(Rendered images with source text)
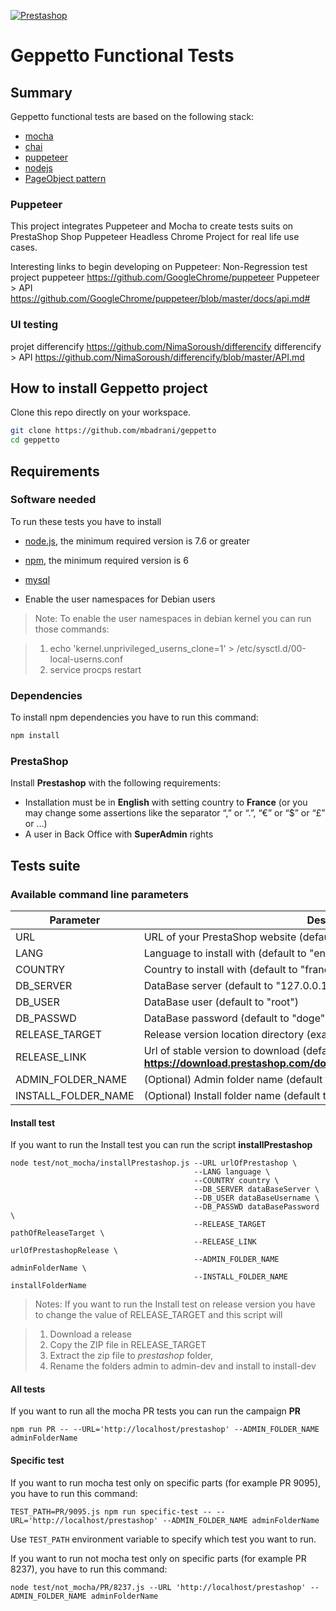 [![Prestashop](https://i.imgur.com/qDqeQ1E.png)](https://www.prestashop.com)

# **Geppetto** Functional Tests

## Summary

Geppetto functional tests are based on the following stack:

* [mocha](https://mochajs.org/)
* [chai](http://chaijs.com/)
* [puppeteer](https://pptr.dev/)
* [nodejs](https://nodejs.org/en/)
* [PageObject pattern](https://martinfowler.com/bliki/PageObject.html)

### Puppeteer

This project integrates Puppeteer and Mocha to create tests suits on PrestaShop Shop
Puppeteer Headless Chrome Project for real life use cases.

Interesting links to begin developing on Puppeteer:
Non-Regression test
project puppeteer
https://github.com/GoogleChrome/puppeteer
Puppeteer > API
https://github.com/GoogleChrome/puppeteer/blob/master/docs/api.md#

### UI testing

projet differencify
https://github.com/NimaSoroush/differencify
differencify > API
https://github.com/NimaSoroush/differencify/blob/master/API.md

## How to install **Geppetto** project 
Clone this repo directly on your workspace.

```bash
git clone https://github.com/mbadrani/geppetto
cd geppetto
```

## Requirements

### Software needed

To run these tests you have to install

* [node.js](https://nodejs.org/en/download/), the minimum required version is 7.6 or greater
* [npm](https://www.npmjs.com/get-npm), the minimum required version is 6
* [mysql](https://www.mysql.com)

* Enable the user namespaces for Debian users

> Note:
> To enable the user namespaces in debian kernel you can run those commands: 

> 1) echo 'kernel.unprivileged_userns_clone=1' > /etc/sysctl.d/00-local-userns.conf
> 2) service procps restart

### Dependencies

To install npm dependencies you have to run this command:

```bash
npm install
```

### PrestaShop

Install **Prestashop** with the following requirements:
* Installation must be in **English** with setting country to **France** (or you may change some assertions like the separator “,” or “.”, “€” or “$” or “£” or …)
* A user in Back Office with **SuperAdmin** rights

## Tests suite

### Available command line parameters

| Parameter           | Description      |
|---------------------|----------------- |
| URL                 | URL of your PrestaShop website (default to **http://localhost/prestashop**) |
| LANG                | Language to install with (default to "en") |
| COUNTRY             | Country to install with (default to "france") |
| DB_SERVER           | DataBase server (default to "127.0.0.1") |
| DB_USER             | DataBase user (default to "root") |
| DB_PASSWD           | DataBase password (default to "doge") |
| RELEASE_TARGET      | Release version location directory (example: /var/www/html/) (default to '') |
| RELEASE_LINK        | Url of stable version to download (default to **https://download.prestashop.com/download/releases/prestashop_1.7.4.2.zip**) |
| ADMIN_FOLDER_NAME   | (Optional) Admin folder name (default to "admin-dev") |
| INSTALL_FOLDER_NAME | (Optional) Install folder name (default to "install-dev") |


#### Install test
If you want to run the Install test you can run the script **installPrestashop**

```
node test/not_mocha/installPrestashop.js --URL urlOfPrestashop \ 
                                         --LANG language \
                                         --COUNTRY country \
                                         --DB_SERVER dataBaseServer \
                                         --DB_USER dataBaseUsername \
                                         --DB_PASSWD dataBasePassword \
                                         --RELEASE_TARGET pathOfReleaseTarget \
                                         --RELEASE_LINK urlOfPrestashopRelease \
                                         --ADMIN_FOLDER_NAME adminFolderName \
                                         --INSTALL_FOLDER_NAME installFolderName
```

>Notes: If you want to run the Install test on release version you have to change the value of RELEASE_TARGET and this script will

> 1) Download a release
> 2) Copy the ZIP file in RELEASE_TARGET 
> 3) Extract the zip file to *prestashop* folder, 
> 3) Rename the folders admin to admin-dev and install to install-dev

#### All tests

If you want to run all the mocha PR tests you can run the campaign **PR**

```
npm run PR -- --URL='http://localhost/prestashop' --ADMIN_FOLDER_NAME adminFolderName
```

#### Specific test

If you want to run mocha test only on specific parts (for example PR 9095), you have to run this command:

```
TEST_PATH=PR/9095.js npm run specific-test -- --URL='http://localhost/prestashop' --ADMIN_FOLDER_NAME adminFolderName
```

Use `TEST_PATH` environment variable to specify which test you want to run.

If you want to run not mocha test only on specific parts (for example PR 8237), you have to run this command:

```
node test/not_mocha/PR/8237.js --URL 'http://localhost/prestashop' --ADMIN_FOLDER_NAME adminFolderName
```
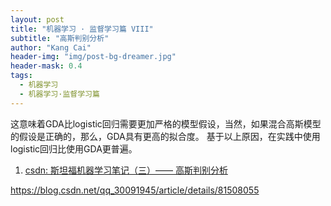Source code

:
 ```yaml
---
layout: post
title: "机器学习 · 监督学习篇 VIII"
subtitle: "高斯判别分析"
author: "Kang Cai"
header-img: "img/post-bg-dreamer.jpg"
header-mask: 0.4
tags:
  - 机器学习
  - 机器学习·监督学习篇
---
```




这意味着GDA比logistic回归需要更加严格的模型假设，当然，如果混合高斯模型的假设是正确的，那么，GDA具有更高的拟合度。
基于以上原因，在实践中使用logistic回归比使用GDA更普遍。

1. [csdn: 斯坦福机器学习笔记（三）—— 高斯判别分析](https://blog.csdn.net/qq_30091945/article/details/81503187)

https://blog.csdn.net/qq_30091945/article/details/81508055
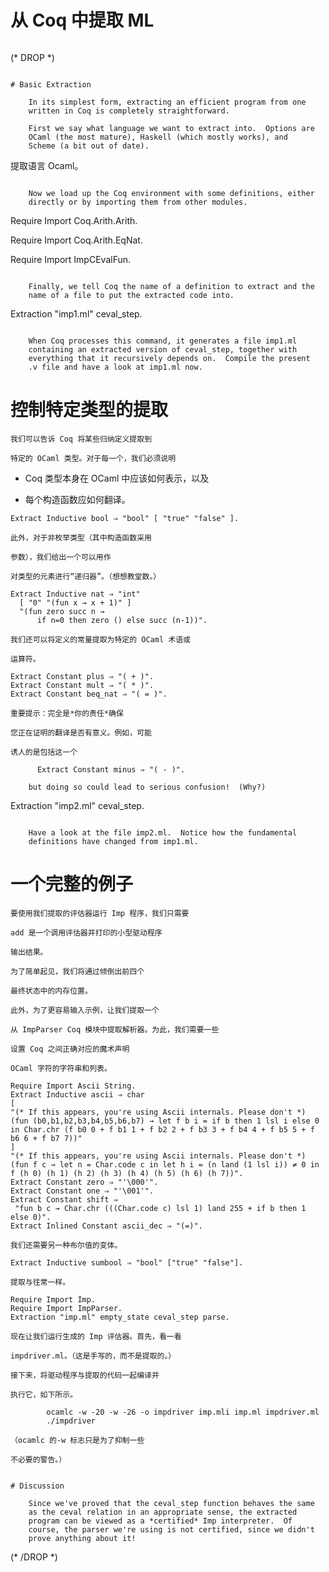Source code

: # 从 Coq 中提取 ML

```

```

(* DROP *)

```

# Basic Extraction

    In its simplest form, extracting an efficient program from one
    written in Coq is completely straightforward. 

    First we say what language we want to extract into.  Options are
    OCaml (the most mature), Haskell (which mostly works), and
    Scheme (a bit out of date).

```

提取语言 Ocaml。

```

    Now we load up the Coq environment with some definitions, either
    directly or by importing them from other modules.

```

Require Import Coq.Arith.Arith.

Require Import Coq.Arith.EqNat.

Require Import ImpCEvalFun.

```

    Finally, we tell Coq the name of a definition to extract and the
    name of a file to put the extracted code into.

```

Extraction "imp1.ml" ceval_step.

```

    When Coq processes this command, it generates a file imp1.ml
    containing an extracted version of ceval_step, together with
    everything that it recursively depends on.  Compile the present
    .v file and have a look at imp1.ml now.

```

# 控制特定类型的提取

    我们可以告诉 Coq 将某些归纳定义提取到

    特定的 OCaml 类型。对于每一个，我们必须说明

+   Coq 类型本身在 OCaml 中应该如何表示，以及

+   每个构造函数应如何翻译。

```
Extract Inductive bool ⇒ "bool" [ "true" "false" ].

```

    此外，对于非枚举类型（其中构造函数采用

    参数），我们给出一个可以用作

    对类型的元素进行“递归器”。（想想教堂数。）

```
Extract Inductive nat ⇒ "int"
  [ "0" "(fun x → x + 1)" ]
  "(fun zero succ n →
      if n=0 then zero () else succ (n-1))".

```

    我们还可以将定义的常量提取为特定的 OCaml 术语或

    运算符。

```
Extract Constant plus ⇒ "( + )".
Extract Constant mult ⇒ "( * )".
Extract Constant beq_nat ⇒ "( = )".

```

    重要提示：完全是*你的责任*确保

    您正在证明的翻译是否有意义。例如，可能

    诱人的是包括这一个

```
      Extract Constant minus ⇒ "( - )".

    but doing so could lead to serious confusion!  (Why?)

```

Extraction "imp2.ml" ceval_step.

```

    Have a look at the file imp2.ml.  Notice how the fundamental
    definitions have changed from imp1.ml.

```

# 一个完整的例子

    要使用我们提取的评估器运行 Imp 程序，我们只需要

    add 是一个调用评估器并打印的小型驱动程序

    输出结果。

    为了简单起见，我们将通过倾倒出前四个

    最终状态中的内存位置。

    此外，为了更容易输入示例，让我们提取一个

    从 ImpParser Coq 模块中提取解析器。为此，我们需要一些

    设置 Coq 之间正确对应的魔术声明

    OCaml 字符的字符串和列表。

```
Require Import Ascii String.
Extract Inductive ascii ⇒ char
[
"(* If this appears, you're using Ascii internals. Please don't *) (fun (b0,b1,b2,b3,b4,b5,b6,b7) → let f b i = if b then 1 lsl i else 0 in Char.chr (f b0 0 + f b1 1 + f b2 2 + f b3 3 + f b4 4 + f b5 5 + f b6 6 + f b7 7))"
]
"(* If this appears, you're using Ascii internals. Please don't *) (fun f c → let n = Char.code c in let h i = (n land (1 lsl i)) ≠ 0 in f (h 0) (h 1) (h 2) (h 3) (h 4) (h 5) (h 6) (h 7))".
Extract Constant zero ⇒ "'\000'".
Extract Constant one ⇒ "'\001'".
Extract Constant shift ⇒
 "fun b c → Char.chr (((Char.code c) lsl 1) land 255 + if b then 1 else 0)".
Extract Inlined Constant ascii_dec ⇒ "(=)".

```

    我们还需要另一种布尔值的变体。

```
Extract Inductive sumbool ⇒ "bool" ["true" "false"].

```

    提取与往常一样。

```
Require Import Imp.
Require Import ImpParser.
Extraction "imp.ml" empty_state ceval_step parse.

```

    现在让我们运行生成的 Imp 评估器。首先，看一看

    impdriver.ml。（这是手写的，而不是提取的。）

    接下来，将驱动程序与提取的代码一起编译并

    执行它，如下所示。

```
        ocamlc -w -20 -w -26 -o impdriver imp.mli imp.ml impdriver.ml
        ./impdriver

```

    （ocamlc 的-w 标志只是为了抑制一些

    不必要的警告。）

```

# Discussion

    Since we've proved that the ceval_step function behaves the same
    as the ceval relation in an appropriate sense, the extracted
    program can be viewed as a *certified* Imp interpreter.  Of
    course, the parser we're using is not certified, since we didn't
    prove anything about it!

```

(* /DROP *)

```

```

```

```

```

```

WORK ORDER
Working through the records, copy each line in which the word "default" appears.

RESULT OF THE TASK
| URL                 | URL of your PrestaShop website (default to **http://localhost/prestashop**) |
| LANG                | Language to install with (default to "en") |
| COUNTRY             | Country to install with (default to "france") |
| DB_SERVER           | DataBase server (default to "127.0.0.1") |
| DB_USER             | DataBase user (default to "root") |
| DB_PASSWD           | DataBase password (default to "doge") |
| RELEASE_TARGET      | Release version location directory (example: /var/www/html/) (default to '') |
| RELEASE_LINK        | Url of stable version to download (default to **https://download.prestashop.com/download/releases/prestashop_1.7.4.2.zip**) |
| ADMIN_FOLDER_NAME   | (Optional) Admin folder name (default to "admin-dev") |
| INSTALL_FOLDER_NAME | (Optional) Install folder name (default to "install-dev") |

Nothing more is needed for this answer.